Modelling Analysis of Face Shield Effectiveness against COVID-19 Transmission
Keywords:
coronavirus, coughing, flow characteristics, COVID-19, computational fluid dynamicAbstract
The ongoing COVID-19 pandemic necessitates effective protective measures to mitigate virus transmission. This study employed Computational Fluid Dynamics (CFD) to evaluate the efficacy of two face shield models in blocking COVID-19 transmission under three conditions: normal speech, coughing, and sneezing. One model replicates a common commercial product, and the other introduces an innovative design. A simplified human model with dimensions of 760 × 300 mm and a mouth air inlet area of 360 mm² was used for the simulation. Two types of face shields were modelled: one with a simple curved structure (Model 1) and another with a rectangular structure providing a side cover (Model 2). The computational domain was defined with dimensions of 3.5 m x 2.8 m x 2.3 m, and simulations were conducted using the finite volume method with ANSYS Meshing and Fluent for solver preference.

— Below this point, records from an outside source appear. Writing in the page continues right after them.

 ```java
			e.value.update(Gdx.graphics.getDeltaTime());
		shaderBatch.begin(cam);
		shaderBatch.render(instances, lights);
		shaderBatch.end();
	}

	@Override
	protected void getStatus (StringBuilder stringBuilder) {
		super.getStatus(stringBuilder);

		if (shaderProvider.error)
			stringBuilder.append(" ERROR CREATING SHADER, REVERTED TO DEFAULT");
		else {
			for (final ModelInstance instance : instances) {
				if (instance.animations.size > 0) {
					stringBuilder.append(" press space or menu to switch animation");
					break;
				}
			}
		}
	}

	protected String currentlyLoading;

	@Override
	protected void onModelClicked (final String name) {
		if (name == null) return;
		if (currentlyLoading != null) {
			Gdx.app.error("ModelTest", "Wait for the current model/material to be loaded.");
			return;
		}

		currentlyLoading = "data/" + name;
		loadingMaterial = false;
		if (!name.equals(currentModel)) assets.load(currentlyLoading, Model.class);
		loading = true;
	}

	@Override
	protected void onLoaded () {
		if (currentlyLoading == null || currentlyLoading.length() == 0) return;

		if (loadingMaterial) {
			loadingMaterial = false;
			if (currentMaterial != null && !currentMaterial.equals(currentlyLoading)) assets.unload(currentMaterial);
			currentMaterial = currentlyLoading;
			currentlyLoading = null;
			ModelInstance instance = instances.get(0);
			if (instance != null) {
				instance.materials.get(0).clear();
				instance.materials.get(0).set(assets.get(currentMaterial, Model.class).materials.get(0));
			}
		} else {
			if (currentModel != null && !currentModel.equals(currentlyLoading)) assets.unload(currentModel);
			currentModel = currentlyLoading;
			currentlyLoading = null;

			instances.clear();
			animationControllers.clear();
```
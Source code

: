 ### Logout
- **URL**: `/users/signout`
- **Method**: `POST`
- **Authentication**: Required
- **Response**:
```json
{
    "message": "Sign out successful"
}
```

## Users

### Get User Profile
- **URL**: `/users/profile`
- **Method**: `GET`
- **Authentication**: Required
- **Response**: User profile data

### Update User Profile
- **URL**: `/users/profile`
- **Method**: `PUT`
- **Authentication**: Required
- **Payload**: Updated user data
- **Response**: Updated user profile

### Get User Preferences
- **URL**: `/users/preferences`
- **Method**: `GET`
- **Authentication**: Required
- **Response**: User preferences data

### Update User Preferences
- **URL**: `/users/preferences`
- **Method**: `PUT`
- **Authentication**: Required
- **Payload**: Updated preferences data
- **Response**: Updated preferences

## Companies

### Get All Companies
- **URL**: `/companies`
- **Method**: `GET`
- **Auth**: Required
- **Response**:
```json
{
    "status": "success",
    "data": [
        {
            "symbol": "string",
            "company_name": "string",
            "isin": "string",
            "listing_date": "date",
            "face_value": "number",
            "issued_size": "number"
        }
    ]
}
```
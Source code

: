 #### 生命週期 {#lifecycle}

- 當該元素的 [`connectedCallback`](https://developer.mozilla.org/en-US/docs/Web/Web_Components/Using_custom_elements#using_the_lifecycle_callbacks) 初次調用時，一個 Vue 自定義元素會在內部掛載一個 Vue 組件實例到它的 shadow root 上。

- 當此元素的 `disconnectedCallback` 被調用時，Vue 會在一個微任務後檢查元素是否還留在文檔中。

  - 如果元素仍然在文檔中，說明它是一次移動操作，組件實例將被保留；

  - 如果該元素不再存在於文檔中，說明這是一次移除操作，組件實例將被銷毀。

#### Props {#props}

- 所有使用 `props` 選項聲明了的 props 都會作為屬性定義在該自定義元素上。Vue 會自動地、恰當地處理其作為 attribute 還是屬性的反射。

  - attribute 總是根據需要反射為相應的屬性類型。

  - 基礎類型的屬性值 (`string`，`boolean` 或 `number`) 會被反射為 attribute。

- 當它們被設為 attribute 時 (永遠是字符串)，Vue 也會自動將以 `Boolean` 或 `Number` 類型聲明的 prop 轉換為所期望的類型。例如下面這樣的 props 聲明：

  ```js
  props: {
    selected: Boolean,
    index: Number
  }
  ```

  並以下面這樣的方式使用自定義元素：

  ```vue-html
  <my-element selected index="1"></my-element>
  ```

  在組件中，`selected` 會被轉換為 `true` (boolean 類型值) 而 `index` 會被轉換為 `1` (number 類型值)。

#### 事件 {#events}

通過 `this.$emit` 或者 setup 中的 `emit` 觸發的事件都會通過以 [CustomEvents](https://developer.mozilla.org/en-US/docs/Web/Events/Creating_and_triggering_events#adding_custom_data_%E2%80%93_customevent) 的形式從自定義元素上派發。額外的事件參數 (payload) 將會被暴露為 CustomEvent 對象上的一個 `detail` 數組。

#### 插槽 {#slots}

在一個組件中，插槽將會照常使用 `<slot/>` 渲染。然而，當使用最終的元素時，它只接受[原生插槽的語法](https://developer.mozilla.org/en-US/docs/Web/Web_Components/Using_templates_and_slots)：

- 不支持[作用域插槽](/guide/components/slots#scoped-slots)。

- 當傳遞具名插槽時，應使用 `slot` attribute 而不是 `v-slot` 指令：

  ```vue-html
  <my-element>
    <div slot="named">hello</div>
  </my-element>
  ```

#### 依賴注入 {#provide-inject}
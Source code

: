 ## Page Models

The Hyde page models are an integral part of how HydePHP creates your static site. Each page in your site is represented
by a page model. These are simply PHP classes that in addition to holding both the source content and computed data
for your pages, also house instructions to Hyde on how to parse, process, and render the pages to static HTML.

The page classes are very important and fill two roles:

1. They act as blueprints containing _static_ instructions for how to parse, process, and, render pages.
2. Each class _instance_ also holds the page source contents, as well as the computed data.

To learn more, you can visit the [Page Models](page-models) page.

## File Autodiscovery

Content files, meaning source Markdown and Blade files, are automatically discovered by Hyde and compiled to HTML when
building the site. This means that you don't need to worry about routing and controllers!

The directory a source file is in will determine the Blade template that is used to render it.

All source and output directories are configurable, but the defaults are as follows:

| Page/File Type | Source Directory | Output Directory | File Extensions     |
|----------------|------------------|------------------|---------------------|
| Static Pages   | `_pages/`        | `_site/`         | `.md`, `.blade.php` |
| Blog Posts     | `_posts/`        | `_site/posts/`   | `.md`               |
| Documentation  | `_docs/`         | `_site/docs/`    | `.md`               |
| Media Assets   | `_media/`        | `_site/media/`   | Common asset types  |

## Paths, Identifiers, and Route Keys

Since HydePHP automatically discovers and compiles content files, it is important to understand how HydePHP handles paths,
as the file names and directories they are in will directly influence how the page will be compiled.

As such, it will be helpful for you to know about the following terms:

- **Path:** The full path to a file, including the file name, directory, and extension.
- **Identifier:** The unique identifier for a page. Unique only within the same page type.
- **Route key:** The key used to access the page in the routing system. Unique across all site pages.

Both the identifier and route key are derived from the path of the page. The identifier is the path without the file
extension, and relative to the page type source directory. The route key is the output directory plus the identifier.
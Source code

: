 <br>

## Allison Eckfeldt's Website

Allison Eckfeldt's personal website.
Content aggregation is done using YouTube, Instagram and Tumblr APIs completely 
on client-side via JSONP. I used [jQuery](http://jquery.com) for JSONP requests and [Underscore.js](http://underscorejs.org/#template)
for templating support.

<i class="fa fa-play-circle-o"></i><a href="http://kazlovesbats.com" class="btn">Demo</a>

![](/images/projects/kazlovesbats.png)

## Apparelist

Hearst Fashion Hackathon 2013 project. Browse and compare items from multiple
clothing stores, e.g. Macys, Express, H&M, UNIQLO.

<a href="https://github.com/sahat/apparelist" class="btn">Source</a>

The governing equations for the incompressible flow were applied. The simulations revealed that both face shields effectively blocked the direct airflow to the face across all conditions (speech, coughing, and sneezing). However, the structure of the face shields significantly alters the airflow patterns. Model 2, with its rectangular structure, provided better coverage and directed the airflow away from critical areas. Despite their effectiveness in blocking direct contact with airborne particles, face shields alone do not provide sufficient protection against virus transmission, especially for finer aerosol particles. Face shields can obstruct direct airflow but are inadequate as standalone protective measures against COVID-19 transmission. Therefore, the combined use of face shields and face masks is recommended for enhanced safety.